Este año recordamos el 50 aniversario del fallecimiento de Pablo de Andrés Cobos, maestro republicano segoviano nacido en La Cuesta. Cobos fue maestro de primaria en La Granja entre los años 1925 y 1931.
En julio de 1936 Cobos y su mujer, la también maestra Enriqueta Castellanos, llegan a La Granja a pasar sus vacaciones estivales, pero el 18 de julio sus planes se truncan por el golpe de estado militar y la posterior detención del maestro. Cobos nos cuenta los hechos sucedidos en La Granja durante esos días.
*El texto no incluye el final del mismo, debido a que aparecen datos personales de personas descritas en el texto.
BARTOLO
El día 14 de julio, a las dos de la tarde, iniciaba yo, e compañía de mi mujer, la vacación del año 36. Íbamos a La Granja, en donde ya estaban los hijos, como en veranos anteriores. En el autobús me encontré con el Veterinario de la escolta presidencial, que llevaba el mismo destino, y es encuentro que no he podido olvidar pues la conversación hubo de girar, necesariamente en torno al asesinato de Calvo Sotelo. El día 15 estuve en Segovia, enseñando la ciudad al matrimonio Galera, y pasé por la imprenta de Carlos Martin. Me obligaron allí a redactar un comentario sobre el desgraciadísimo crimen de la República. Fue el momento final de mi actividad periodística; espero todavía la ocasión de goce nuevo de libertad de la palabra.

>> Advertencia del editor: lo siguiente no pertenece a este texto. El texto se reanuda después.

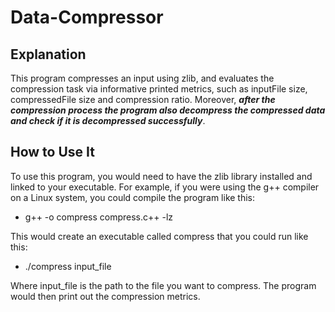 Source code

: # Data-Compressor

## Explanation
This program compresses an input using zlib, and evaluates the compression task via informative printed metrics, such as inputFile size, compressedFile size and compression ratio. Moreover, **_after the compression process the program also decompress the compressed data and check if it is decompressed successfully_**.

## How to Use It
To use this program, you would need to have the zlib library installed and linked to your executable. For example, if you were using the g++ compiler on a Linux system, you could compile the program like this:

* g++ -o compress compress.c++ -lz


This would create an executable called compress that you could run like this:

* ./compress input_file

Where input_file is the path to the file you want to compress. The program would then print out the compression metrics.

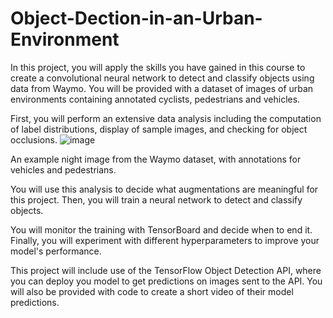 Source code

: # Object-Dection-in-an-Urban-Environment

In this project, you will apply the skills you have gained in this course to create a convolutional neural network to detect and classify objects using data from Waymo. You will be provided with a dataset of images of urban environments containing annotated cyclists, pedestrians and vehicles.

First, you will perform an extensive data analysis including the computation of label distributions, display of sample images, and checking for object occlusions.
![image](https://user-images.githubusercontent.com/94951202/162109046-394f63b2-634b-44a0-8ed0-05cf5fa01adc.png)

An example night image from the Waymo dataset, with annotations for vehicles and pedestrians.

You will use this analysis to decide what augmentations are meaningful for this project. Then, you will train a neural network to detect and classify objects.

You will monitor the training with TensorBoard and decide when to end it. Finally, you will experiment with different hyperparameters to improve your model's performance.

This project will include use of the TensorFlow Object Detection API, where you can deploy you model to get predictions on images sent to the API. You will also be provided with code to create a short video of their model predictions.

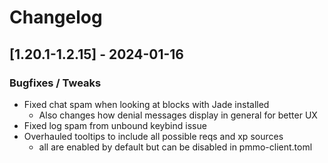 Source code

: # Changelog

## [1.20.1-1.2.15] - 2024-01-16
### Bugfixes / Tweaks
- Fixed chat spam when looking at blocks with Jade installed
  - Also changes how denial messages display in general for better UX
- Fixed log spam from unbound keybind issue
- Overhauled tooltips to include all possible reqs and xp sources
  - all are enabled by default but can be disabled in pmmo-client.toml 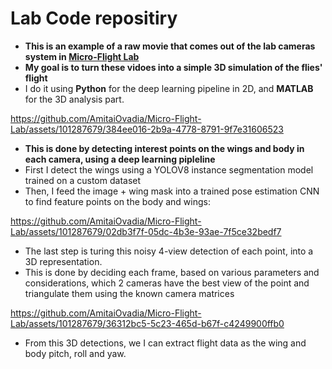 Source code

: <h1>
  Lab Code repositiry
</h1>

- **This is an example of a raw movie that comes out of the lab cameras system in [Micro-Flight Lab](https://www.beatus-lab.org/)**
- **My goal is to turn these vidoes into a simple 3D simulation of the flies' flight**
- I do it using **Python** for the deep learning pipeline in 2D, and **MATLAB** for the 3D analysis part. 

https://github.com/AmitaiOvadia/Micro-Flight-Lab/assets/101287679/384ee016-2b9a-4778-8791-9f7e31606523
  
-  **This is done by detecting interest points on the wings and body in each camera, using a deep learning pipleline**
-  First I detect the wings using a YOLOV8 instance segmentation model trained on a custom dataset
-  Then, I feed the image + wing mask into a trained pose estimation CNN to find feature points on the body and wings:
  
https://github.com/AmitaiOvadia/Micro-Flight-Lab/assets/101287679/02db3f7f-05dc-4b3e-93ae-7f5ce32bedf7

- The last step is turing this noisy 4-view detection of each point, into a 3D representation. 
- This is done by deciding each frame, based on various parameters and considerations, which 2 cameras have the best view of the point and triangulate them using the known camera matrices

https://github.com/AmitaiOvadia/Micro-Flight-Lab/assets/101287679/36312bc5-5c23-465d-b67f-c4249900ffb0

- From this 3D detections, we I can extract flight data as the wing and body pitch, roll and yaw.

El comentario fue profético cuando lo redactaba cuando se imprimía, pero no lo fue cuando el semanario dominical se distribuía, pues ya estaba ocupada la ciudad por fuerzas nacionales.
Ese mismo domingo por la mañana y en grupos varios comentábamos en el Medio Punto las noticias primeras del alzamiento militar y eran muy serias las caras. En mi recuerdo queda el pesimismo de A. R., militante de Izquierda Republicana no exento de ambición, y las reservas zorrunas de ciertos derechistas.

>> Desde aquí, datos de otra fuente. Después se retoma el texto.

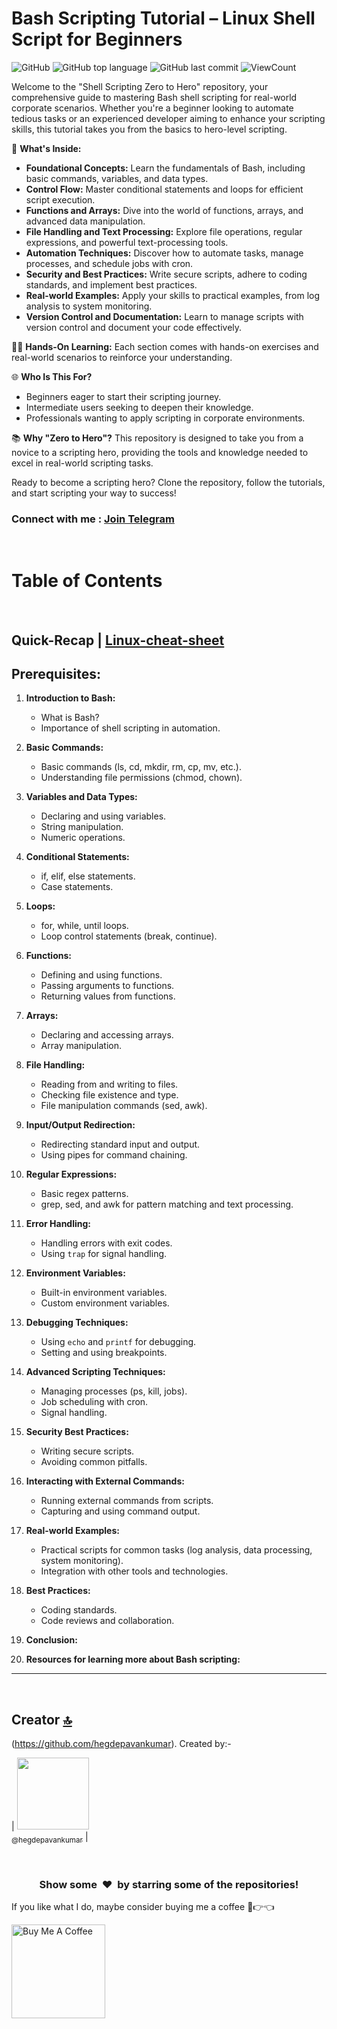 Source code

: # Bash Scripting Tutorial – Linux Shell Script for Beginners

![GitHub](https://img.shields.io/github/license/hegdepavankumar/shell-scripting-zero-to-hero?style=flat)
![GitHub top language](https://img.shields.io/github/languages/top/hegdepavankumar/shell-scripting-zero-to-hero?style=flat)
![GitHub last commit](https://img.shields.io/github/last-commit/hegdepavankumar/shell-scripting-zero-to-hero?style=flat)
![ViewCount](https://views.whatilearened.today/views/github/hegdepavankumar/shell-scripting-zero-to-hero.svg?cache=remove)


Welcome to the "Shell Scripting Zero to Hero" repository, your comprehensive guide to mastering Bash shell scripting for real-world corporate scenarios. Whether you're a beginner looking to automate tedious tasks or an experienced developer aiming to enhance your scripting skills, this tutorial takes you from the basics to hero-level scripting.

🚀 **What's Inside:**
- **Foundational Concepts:** Learn the fundamentals of Bash, including basic commands, variables, and data types.
- **Control Flow:** Master conditional statements and loops for efficient script execution.
- **Functions and Arrays:** Dive into the world of functions, arrays, and advanced data manipulation.
- **File Handling and Text Processing:** Explore file operations, regular expressions, and powerful text-processing tools.
- **Automation Techniques:** Discover how to automate tasks, manage processes, and schedule jobs with cron.
- **Security and Best Practices:** Write secure scripts, adhere to coding standards, and implement best practices.
- **Real-world Examples:** Apply your skills to practical examples, from log analysis to system monitoring.
- **Version Control and Documentation:** Learn to manage scripts with version control and document your code effectively.

👩‍💻 **Hands-On Learning:** Each section comes with hands-on exercises and real-world scenarios to reinforce your understanding.

🌐 **Who Is This For?**
- Beginners eager to start their scripting journey.
- Intermediate users seeking to deepen their knowledge.
- Professionals wanting to apply scripting in corporate environments.

📚 **Why "Zero to Hero"?**
This repository is designed to take you from a novice to a scripting hero, providing the tools and knowledge needed to excel in real-world scripting tasks.

Ready to become a scripting hero? Clone the repository, follow the tutorials, and start scripting your way to success!
### Connect with me : [Join Telegram](https://t.me/resourcehub1)


<br>


# Table of Contents
<br>

## Quick-Recap | [Linux-cheat-sheet](https://github.com/hegdepavankumar/A-Shell-Script/blob/main/Tutorial-Files/Linux-cheat-sheet.md)
## **Prerequisites:**

1. **Introduction to Bash:**
   - What is Bash?
   - Importance of shell scripting in automation.

2. **Basic Commands:**
   - Basic commands (ls, cd, mkdir, rm, cp, mv, etc.).
   - Understanding file permissions (chmod, chown).

3. **Variables and Data Types:**
   - Declaring and using variables.
   - String manipulation.
   - Numeric operations.

4. **Conditional Statements:**
   - if, elif, else statements.
   - Case statements.

5. **Loops:**
   - for, while, until loops.
   - Loop control statements (break, continue).

6. **Functions:**
   - Defining and using functions.
   - Passing arguments to functions.
   - Returning values from functions.

7. **Arrays:**
   - Declaring and accessing arrays.
   - Array manipulation.

8. **File Handling:**
   - Reading from and writing to files.
   - Checking file existence and type.
   - File manipulation commands (sed, awk).

9. **Input/Output Redirection:**
   - Redirecting standard input and output.
   - Using pipes for command chaining.

10. **Regular Expressions:**
    - Basic regex patterns.
    - grep, sed, and awk for pattern matching and text processing.

11. **Error Handling:**
    - Handling errors with exit codes.
    - Using `trap` for signal handling.

12. **Environment Variables:**
    - Built-in environment variables.
    - Custom environment variables.

13. **Debugging Techniques:**
    - Using `echo` and `printf` for debugging.
    - Setting and using breakpoints.

14. **Advanced Scripting Techniques:**
    - Managing processes (ps, kill, jobs).
    - Job scheduling with cron.
    - Signal handling.

15. **Security Best Practices:**
    - Writing secure scripts.
    - Avoiding common pitfalls.

16. **Interacting with External Commands:**
    - Running external commands from scripts.
    - Capturing and using command output.

17. **Real-world Examples:**
    - Practical scripts for common tasks (log analysis, data processing, system monitoring).
    - Integration with other tools and technologies.

18. **Best Practices:**
    - Coding standards.
    - Code reviews and collaboration.

19. **Conclusion:**
20. **Resources for learning more about Bash scripting:**




<hr>
   
<br>

## Creator [🔝](Images-for-GNS3-and-EVE-NG)

(https://github.com/hegdepavankumar). Created by:-

| [<img src="https://github.com/hegdepavankumar.png?size=115" width="115"><br><sub>@hegdepavankumar</sub>](https://github.com/hegdepavankumar) |

<br>
<h3 align="center">Show some &nbsp;❤️&nbsp; by starring some of the repositories!</h3>
 <!-- Support Me --> 
If you like what I do, maybe consider buying me a coffee 🥺👉👈

<a href="https://www.buymeacoffee.com/hegdepavankumar" target="_blank"><img src="https://cdn.buymeacoffee.com/buttons/v2/default-red.png" alt="Buy Me A Coffee" width="150" ></a>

Las autoridades provinciales dispusieron la concentración de la Guardia Civil en la capital y La Granja quedó en las manos de la juventud socialista, que redujo sus gestos bélicos a dos simplicísimas tonterías simultáneas e inmediatas al conocimiento del pronunciamiento en Segovia: unos cuantos muchachos, gabarreros, cortaron árboles y los cruzaron en la carretera de Segovia y otros cuantos registraron el cuartel de la Guardia Civil; buscaban armas. Y no encontraron armas, pero asustaron a las mujeres y pagaron luego el susto con las vidas de seis, que no eran. Me decía uno de los ya condenados a muerte: -- Pero, D. Pablo, si yo estuve cortando los árboles.
Creo que fue el día 20 cuando llegó a La Granja el batallón de Transmisiones que huyó del Pardo. La llegada a la puerta de Segovia fue tragicómica porque los muchachos de la juventud socialista se habían puesto la mejor camisa roja para recibirlos. El batallón hizo el viaje al grito de viva la República y en ese grito se ampararon todavía en Villacastín. Pero cuando estuvieron en la puerta de Segovia y descendieron de los camiones y los jóvenes socialistas se disponían a fraternizar, uno de los jefes gritó ¡viva España! y muchos soldados se echaron el fusil a la cara. Los pobres chicos salieron en estampida para quitarse y acaso quemar la camisa roja y limpia. ¡Pobres camisas rojas de la juventud esperanzada y animosa del nuevo y futuro Real Sitio de San Ildefonso!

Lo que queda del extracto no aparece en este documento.